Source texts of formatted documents
---------------
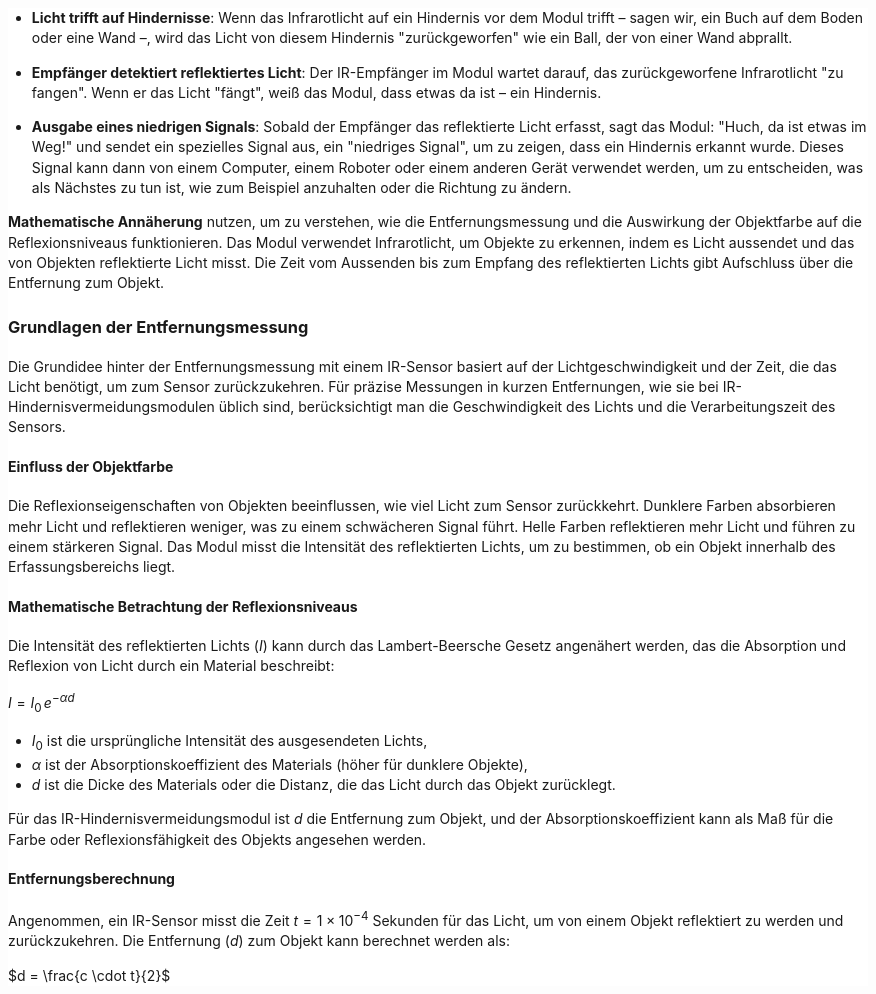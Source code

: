 - **Licht trifft auf Hindernisse**: Wenn das Infrarotlicht auf ein Hindernis vor dem Modul trifft – sagen wir, ein Buch auf dem Boden oder eine Wand –, wird das Licht von diesem Hindernis "zurückgeworfen" wie ein Ball, der von einer Wand abprallt.

- **Empfänger detektiert reflektiertes Licht**: Der IR-Empfänger im Modul wartet darauf, das zurückgeworfene Infrarotlicht "zu fangen". Wenn er das Licht "fängt", weiß das Modul, dass etwas da ist – ein Hindernis.

- **Ausgabe eines niedrigen Signals**: Sobald der Empfänger das reflektierte Licht erfasst, sagt das Modul: "Huch, da ist etwas im Weg!" und sendet ein spezielles Signal aus, ein "niedriges Signal", um zu zeigen, dass ein Hindernis erkannt wurde. Dieses Signal kann dann von einem Computer, einem Roboter oder einem anderen Gerät verwendet werden, um zu entscheiden, was als Nächstes zu tun ist, wie zum Beispiel anzuhalten oder die Richtung zu ändern.

**Mathematische Annäherung** nutzen, um zu verstehen, wie die Entfernungsmessung und die Auswirkung der Objektfarbe auf die Reflexionsniveaus funktionieren. Das Modul verwendet Infrarotlicht, um Objekte zu erkennen, indem es Licht aussendet und das von Objekten reflektierte Licht misst. Die Zeit vom Aussenden bis zum Empfang des reflektierten Lichts gibt Aufschluss über die Entfernung zum Objekt.

### Grundlagen der Entfernungsmessung

Die Grundidee hinter der Entfernungsmessung mit einem IR-Sensor basiert auf der Lichtgeschwindigkeit und der Zeit, die das Licht benötigt, um zum Sensor zurückzukehren. Für präzise Messungen in kurzen Entfernungen, wie sie bei IR-Hindernisvermeidungsmodulen üblich sind, berücksichtigt man die Geschwindigkeit des Lichts und die Verarbeitungszeit des Sensors.

#### Einfluss der Objektfarbe

Die Reflexionseigenschaften von Objekten beeinflussen, wie viel Licht zum Sensor zurückkehrt. Dunklere Farben absorbieren mehr Licht und reflektieren weniger, was zu einem schwächeren Signal führt. Helle Farben reflektieren mehr Licht und führen zu einem stärkeren Signal. Das Modul misst die Intensität des reflektierten Lichts, um zu bestimmen, ob ein Objekt innerhalb des Erfassungsbereichs liegt.

#### Mathematische Betrachtung der Reflexionsniveaus

Die Intensität des reflektierten Lichts ($I$) kann durch das Lambert-Beersche Gesetz angenähert werden, das die Absorption und Reflexion von Licht durch ein Material beschreibt:

$I = I_0 \, e^{-\alpha d}$

- $I_0$ ist die ursprüngliche Intensität des ausgesendeten Lichts,
- $\alpha$ ist der Absorptionskoeffizient des Materials (höher für dunklere Objekte),
- $d$ ist die Dicke des Materials oder die Distanz, die das Licht durch das Objekt zurücklegt.

Für das IR-Hindernisvermeidungsmodul ist $d$ die Entfernung zum Objekt, und der Absorptionskoeffizient kann als Maß für die Farbe oder Reflexionsfähigkeit des Objekts angesehen werden.

#### Entfernungsberechnung

Angenommen, ein IR-Sensor misst die Zeit $t = 1 \times 10^{-4}$ Sekunden für das Licht, um von einem Objekt reflektiert zu werden und zurückzukehren. Die Entfernung ($d$) zum Objekt kann berechnet werden als:

$d = \frac{c \cdot t}{2}$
---------------
Problem description =>
Search the lines above for the string "Absorptionskoeffizient" and copy each line that has it.

Finished task =>
- $\alpha$ ist der Absorptionskoeffizient des Materials (höher für dunklere Objekte),
Für das IR-Hindernisvermeidungsmodul ist $d$ die Entfernung zum Objekt, und der Absorptionskoeffizient kann als Maß für die Farbe oder Reflexionsfähigkeit des Objekts angesehen werden.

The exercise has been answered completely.